Designer and curator Chris Eckersley explains the ideas behind his new exhibition Real Craft
It’s a popular myth that old skills are dying out. You only have to look around to see high levels of craft skill still practised in everyday making and manufacturing – but much goes unrecognised, thanks to the bad press machines are sometimes given as an aid to manufacture. This is a mindset which insists anything made in a ‘factory’ – as opposed to a ‘workshop’ – cannot be ‘crafted’. Even a workshop can be suspect; since Bernard Leach told potters they were artists, the craft preference has been for ‘studio’ production.
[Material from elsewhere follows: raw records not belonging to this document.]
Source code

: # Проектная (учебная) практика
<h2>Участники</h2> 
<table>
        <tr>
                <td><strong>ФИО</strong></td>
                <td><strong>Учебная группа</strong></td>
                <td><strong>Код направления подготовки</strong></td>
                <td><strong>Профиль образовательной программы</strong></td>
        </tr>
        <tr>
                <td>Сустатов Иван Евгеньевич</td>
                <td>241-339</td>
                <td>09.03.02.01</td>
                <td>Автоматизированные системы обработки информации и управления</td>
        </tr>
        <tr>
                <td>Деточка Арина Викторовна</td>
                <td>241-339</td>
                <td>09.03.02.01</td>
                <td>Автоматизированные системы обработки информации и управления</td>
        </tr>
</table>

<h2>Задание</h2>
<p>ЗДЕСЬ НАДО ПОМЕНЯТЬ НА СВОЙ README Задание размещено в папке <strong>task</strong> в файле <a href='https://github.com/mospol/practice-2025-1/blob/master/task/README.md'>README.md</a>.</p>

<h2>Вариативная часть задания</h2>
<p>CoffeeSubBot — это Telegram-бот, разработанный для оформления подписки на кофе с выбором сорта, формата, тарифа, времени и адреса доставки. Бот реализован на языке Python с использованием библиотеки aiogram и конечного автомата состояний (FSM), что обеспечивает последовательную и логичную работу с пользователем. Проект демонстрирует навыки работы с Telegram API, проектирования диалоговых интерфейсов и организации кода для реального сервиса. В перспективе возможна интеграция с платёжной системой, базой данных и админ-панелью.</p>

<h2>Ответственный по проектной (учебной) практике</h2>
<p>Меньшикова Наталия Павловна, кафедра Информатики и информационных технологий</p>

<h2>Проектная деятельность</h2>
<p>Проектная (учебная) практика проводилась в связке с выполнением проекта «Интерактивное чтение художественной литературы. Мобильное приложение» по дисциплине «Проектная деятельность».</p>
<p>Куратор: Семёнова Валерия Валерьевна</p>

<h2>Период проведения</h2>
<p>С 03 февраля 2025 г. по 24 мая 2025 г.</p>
Easily portrayed as inhuman (think of Chaplin’s Modern Times) and the enemy of hand-production, in truth the machine is, as everyone knows, simply a useful tool.
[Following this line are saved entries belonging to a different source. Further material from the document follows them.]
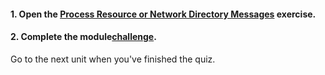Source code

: <head><base target="_blank"> </head>

#### **1. Open the [Process Resource or Network Directory Messages](https://safe.my.trailhead.com/content/safe/modules/build-versatile-automations/exercise-process-resource-or-network-directory-messages?trail_id=fme-server-authoring) exercise.**

  


#### **2. Complete the module**[**challenge**](https://safe.my.trailhead.com/content/safe/modules/build-versatile-automations/exercise-process-resource-or-network-directory-messages?trail_id=fme-server-authoring#challenge).

Go to the next unit when you've finished the quiz.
Eventually many of these prejudices can be traced back to William Morris. Before Morris, Henry Cole and the Design Reform movement had been critical of the goods produced by British manufacturers, crusading against what he saw as bad taste; but Cole had no problem with the use of improved manufacturing processes. Morris, however, blamed the machine for the decline in standards, and sought to return production methods to a pre-mechanised age, as described in his utopian 1890 view of a post-mechanised future, News From Nowhere. Although a devout socialist, it is obvious that Morris’s early Nimbyism was quite reactionary. The message: is ‘No factories in England’s green and pleasant land’ – which is easy to say if you’re high up on the Victorian rich list.
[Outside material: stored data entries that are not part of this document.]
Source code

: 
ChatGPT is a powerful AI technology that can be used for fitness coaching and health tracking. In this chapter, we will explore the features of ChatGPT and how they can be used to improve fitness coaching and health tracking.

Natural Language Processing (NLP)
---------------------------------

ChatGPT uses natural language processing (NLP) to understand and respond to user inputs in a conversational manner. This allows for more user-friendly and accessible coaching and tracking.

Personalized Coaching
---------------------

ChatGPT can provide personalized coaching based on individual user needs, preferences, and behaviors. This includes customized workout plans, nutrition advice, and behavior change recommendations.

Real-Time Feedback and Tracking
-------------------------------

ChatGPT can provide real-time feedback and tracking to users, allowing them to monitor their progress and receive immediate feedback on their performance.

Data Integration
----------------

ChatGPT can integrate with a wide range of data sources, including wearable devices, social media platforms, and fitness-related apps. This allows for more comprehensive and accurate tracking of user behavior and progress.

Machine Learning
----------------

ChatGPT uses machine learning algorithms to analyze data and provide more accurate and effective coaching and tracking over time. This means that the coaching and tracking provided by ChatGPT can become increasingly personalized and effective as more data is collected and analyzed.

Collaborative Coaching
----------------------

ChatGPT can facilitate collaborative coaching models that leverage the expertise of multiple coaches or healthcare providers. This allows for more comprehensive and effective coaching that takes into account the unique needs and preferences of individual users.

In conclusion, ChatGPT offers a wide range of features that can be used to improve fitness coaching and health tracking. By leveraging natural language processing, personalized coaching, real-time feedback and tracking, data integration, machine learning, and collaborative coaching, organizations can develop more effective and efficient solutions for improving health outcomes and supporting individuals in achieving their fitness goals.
Gordon Russell is a much more interesting character. Growing up in the Cotswolds in the early 1900s, an area then heavily under the influence of the Arts and Crafts Movement, he set up a furniture workshop in the village of Broadway. But by the mid-20s he recognised hand and machine as complementary, installing bandsaws, planers, dimension saws and the like, to gear up for batch production. ‘The most urgent job of all was to teach the machine manners,’ he said later. So he’s a key figure, the direct link between the Arts and Crafts and the Modern Movements.
These days the notion of craft skill aided by labour-saving machinery is common in all sorts of specialised trades. This is part of what I call ‘real craft’: real in the sense that it’s undertaken by highly skilled people in many fields in the everyday world; not in a fine art studio, nor at a heritage site, nor as a hobby or pastime. Sometimes their input is recognised; sometimes they are anonymous. They don’t necessarily identify themselves as artists, or as ‘special’ – but still they have pride in their work and a satisfying job.
Besides, carpenters, plasterers, tailors, forged-metal workers, musical instrument-makers and others still work in ‘real’ ways, recognisable from centuries ago. In his 1948 book Mechanization Takes Command, Siegfried Giedion talks about the transition in modes of production from the Mediaeval to the mechanised eras: ‘A remarkable symbiosis occurs. Handicraft lives on side by side, or intermingled with, industrial production, for the Gothic roots did not perish altogether. A token of this was the obligation to pass through the traditional stages from apprentice to journeyman and master. Even the factory mechanic was trained in a similar way.’ Over 60 years on this is still relevant.
My exhibition therefore pulls together examples from a diverse group of craftspeople to illustrate an idea of ‘real craft’. Some are well known in their own right; some work behind the scenes in bigger organisations. The common thread is that everything is made with care, with love, and with a very high level of craft skill.
Real Craft is at New Brewery Arts, Cirencester, from 4 October – 16 November.